第2話




 バイトを終え、私は自宅の前まで帰ってきた。


 苔むしたブロックの間を抜け、錆びついた階段を上がっていく。

 かかとのよれたローファーが上るたびにカンカンと冬の寒空に響き、続く廊下も同じような音を響かせて私は自分の家に辿り着いた。


「ただいま……」


 ポケットから鍵を取り出して、扉を開ける。

 外から見て分かっていたことだけど、やっぱり「ただいま」と言ってもこの家に「おかえり」と言ってくれる人はいなかった。


 お父さんはいないし、お母さんも夜の仕事。それに、最近はお客さんの一人に夢中で、数日家に帰ってこないなんてことも日常茶飯事。

 私は見慣れた光景にため息を吐き出すと、バイト先で貰ってきたお弁当をテーブルに並べる。

 そして、制服の上着とセーターを脱いでから席に着いた。


「いただきます……」


 一人手を合わせ、割り箸を半分に。


「そうだ」

 

 ……今日は手紙の返事があるんだった。


 私はポケットに入れていた紙を取り出し、丁寧に広げると、それをお弁当の隣に置いた。


『鈴さん、ここのところお返事が書けなくてすいません。最近習い事が増えたせいで時間があまり取れなかったんです』


「べつに気にしていないのに……」


 謝罪から入る文面に苦笑してしまう。


 この時間が私にとって癒しの時間だった。


 友人との上っ面なだけの会話も。

 先生との仕事という義務的な会話も。

 バイト先の付き合い上の会話も。


 どれも私にとっては『偽物』でしかなくて、心には響かない。


『最近はどうですか? お母様とはお話できていますか?』


「出来てるわけないじゃん。どうせお熱のお客さんとヤリまくってるよ」


『私の方は……やっぱり駄目ですね』


「…………」


 口に含んだご飯と共に割り箸を噛みしめた。

 同時に、大切な人である彼女の黒髪が項垂れるように落ちる姿を想像してしまう。


 大人は嫌いだ。

 親は子を選べない。けれど、子も親を選べない。


 誰もかれもが「こうしなさい」「こうすれば幸せになれる」と私たちに善意って名前の悪意を押し付ける。

 誰もかれもが「あの子はもう大丈夫」と私たちを見ているふりをする。


「あー、やめやめ! 考えるのはやめ! 気分が悪くなる!」


 せっかくの手紙なのに気分が悪くなってしまった。

 私は頭を振って気分を入れ替える。


「『とよ』もはじめにこんなこと書かなくてもいいのに……」


 胸に燻っている不満をどうすることも出来なくて、私は唇を尖らせて不満を吐き出した。
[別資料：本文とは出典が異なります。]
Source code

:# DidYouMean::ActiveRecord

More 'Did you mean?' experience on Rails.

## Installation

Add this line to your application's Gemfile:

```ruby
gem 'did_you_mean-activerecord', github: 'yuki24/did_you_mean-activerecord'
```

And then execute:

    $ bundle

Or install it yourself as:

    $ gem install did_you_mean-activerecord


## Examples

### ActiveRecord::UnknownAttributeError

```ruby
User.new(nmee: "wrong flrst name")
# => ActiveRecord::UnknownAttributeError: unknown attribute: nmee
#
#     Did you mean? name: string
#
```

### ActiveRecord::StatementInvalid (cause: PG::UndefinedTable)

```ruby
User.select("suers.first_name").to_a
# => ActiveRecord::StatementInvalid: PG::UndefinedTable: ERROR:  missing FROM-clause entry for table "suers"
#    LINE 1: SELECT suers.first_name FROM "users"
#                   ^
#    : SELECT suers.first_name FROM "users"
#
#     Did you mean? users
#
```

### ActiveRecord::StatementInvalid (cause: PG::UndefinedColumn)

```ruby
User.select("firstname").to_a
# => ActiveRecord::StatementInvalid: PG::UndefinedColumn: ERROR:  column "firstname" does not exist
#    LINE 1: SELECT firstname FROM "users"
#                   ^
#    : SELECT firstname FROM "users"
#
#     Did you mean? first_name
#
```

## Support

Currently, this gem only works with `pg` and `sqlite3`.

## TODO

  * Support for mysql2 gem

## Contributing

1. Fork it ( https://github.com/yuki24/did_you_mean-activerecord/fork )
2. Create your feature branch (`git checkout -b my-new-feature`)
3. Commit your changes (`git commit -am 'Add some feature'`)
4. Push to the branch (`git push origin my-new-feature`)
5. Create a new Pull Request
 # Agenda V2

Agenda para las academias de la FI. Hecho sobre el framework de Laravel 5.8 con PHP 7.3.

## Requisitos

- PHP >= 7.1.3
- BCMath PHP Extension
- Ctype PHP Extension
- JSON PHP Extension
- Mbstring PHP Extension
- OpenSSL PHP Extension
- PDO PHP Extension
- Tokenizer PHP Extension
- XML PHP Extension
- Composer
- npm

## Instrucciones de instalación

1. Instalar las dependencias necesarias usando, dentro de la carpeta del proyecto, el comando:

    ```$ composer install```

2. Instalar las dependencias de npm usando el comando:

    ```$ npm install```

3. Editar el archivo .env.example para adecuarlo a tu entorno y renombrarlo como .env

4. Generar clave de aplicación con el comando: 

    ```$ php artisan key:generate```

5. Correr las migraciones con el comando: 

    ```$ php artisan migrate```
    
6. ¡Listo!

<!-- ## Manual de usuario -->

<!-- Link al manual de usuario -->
 豊栄 千香……最初は千香って呼ぼうとしたけど、恥ずかしがったから苗字から取って『とよ』って呼ぶようになった。

 その時の彼女の嬉しそうで、それでいて恥ずかしそうにはにかんだ笑みは今でも覚えてる。


 彼女との関係は何て言えばいいんだろう? 友達? それとも恋人?

 付き合っているわけではないから恋人ではないけれど、友達と呼ぶには関係が浅い気がする。

 まあでも、大切な人だ。


「ご飯食べたら返事書かないと~」


 彼女からの手紙を読み進めながらお弁当を食べ進める。

 口に含んだ梅干しはなんだか甘い気がして、私は少しだけ幸せな気分になった。